Records drawn from a dataset
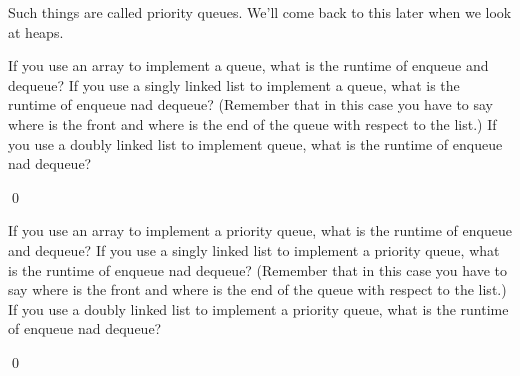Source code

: 

Such things are called priority queues.
We'll come back to this later when we look at heaps.


\begin{ex}
  \begin{tightlist}
    \li If you use an array to implement a queue, what is the
    runtime of enqueue and dequeue?
    \li If you use a singly linked list to implement a queue, what is the
    runtime of enqueue nad dequeue? (Remember that in this case
    you have to say where is the front and where is the end of the queue
    with respect to the list.)
    \li If you use a doubly linked list to implement queue, what is the
    runtime of enqueue nad dequeue? 
  \end{tightlist}
  \qed
\end{ex}

\begin{ex}
  \begin{tightlist}
    \li If you use an array to implement a priority queue, what is the
    runtime of enqueue and dequeue?
    \li If you use a singly linked list to implement a priority
    queue, what is the
    runtime of enqueue nad dequeue? (Remember that in this case
    you have to say where is the front and where is the end of the queue
    with respect to the list.)
    \li If you use a doubly linked list to implement a priority
    queue, what is the
    runtime of enqueue nad dequeue? 
  \end{tightlist}
  \qed
\end{ex}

- _Work to complete_:
Your task is to count the lines of the records that contain "linked". Answer with only that number.

- _Solution for this exercise_:
4